-- Your assignment --
Drop the pictures and repeat exactly from the "On GWHD, score-guided" line down to the last line of the entries below.

:: Extracted records

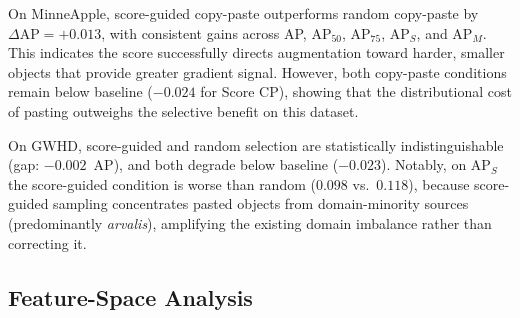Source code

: \documentclass[conference]{IEEEtran}
\begin{document}
\begin{table}[t]
\centering
\caption{Three-seed mean COCO AP on original test sets.
  \textbf{Bold} = best copy-paste condition per dataset.}
\label{tab:results}
\end{table}

On MinneApple, score-guided copy-paste outperforms random copy-paste
by $\Delta\mathrm{AP}{=}{+}0.013$, with consistent gains across
AP, AP$_{50}$, AP$_{75}$, AP$_S$, and AP$_M$. This indicates
the score successfully directs augmentation toward harder, smaller
objects that provide greater gradient signal. However, both copy-paste
conditions remain below baseline ($-0.024$ for Score CP), showing
that the distributional cost of pasting outweighs the selective
benefit on this dataset.

On GWHD, score-guided and random selection are
statistically indistinguishable (gap: $-0.002$~AP), and both degrade
below baseline ($-0.023$). Notably, on AP$_S$ the score-guided
condition is worse than random ($0.098$ vs.\ $0.118$), because
score-guided sampling concentrates pasted objects from
domain-minority sources (predominantly \textit{arvalis}), amplifying
the existing domain imbalance rather than correcting it.

\subsection{Feature-Space Analysis}
\end{document}
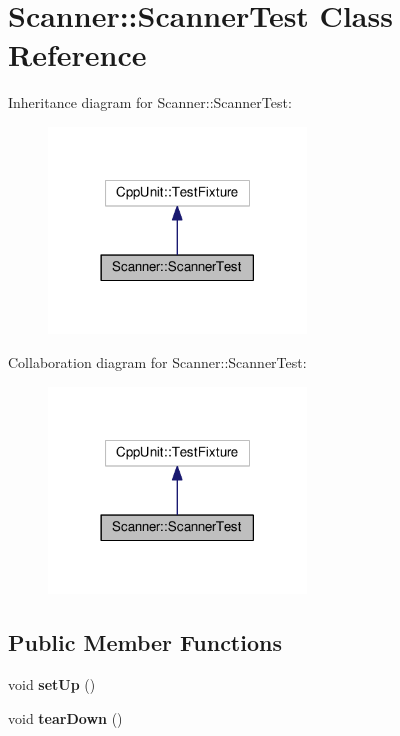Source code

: \hypertarget{class_scanner_1_1_scanner_test}{}\section{Scanner\+:\+:Scanner\+Test Class Reference}
\label{class_scanner_1_1_scanner_test}


Inheritance diagram for Scanner\+:\+:Scanner\+Test\+:
\nopagebreak
\begin{figure}[H]
\begin{center}
\leavevmode
\includegraphics[width=194pt]{class_scanner_1_1_scanner_test__inherit__graph}
\end{center}
\end{figure}


Collaboration diagram for Scanner\+:\+:Scanner\+Test\+:
\nopagebreak
\begin{figure}[H]
\begin{center}
\leavevmode
\includegraphics[width=194pt]{class_scanner_1_1_scanner_test__coll__graph}
\end{center}
\end{figure}
\subsection*{Public Member Functions}
\begin{DoxyCompactItemize}
\item 
void {\bfseries set\+Up} ()\hypertarget{class_scanner_1_1_scanner_test_af1f15a7f621e57f485d905c912ff4669}{}\label{class_scanner_1_1_scanner_test_af1f15a7f621e57f485d905c912ff4669}

\item 
void {\bfseries tear\+Down} ()\hypertarget{class_scanner_1_1_scanner_test_a72e53c25dffb1a798a76c3076c1126de}{}\label{class_scanner_1_1_scanner_test_a72e53c25dffb1a798a76c3076c1126de}

\end{DoxyCompactItemize}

::::

-- Exercise output --
On GWHD, score-guided and random selection are
statistically indistinguishable (gap: $-0.002$~AP), and both degrade
below baseline ($-0.023$). Notably, on AP$_S$ the score-guided
condition is worse than random ($0.098$ vs.\ $0.118$), because
score-guided sampling concentrates pasted objects from
domain-minority sources (predominantly \textit{arvalis}), amplifying
the existing domain imbalance rather than correcting it.

\subsection{Feature-Space Analysis}
\end{document}
Source code

: \hypertarget{class_scanner_1_1_scanner_test}{}\section{Scanner\+:\+:Scanner\+Test Class Reference}
\label{class_scanner_1_1_scanner_test}


Inheritance diagram for Scanner\+:\+:Scanner\+Test\+:
\nopagebreak
\begin{figure}[H]
\begin{center}
\leavevmode
\includegraphics[width=194pt]{class_scanner_1_1_scanner_test__inherit__graph}
\end{center}
\end{figure}


Collaboration diagram for Scanner\+:\+:Scanner\+Test\+:
\nopagebreak
\begin{figure}[H]
\begin{center}
\leavevmode
\includegraphics[width=194pt]{class_scanner_1_1_scanner_test__coll__graph}
\end{center}
\end{figure}
\subsection*{Public Member Functions}
\begin{DoxyCompactItemize}
\item 
void {\bfseries set\+Up} ()\hypertarget{class_scanner_1_1_scanner_test_af1f15a7f621e57f485d905c912ff4669}{}\label{class_scanner_1_1_scanner_test_af1f15a7f621e57f485d905c912ff4669}

\item 
void {\bfseries tear\+Down} ()\hypertarget{class_scanner_1_1_scanner_test_a72e53c25dffb1a798a76c3076c1126de}{}\label{class_scanner_1_1_scanner_test_a72e53c25dffb1a798a76c3076c1126de}

\end{DoxyCompactItemize}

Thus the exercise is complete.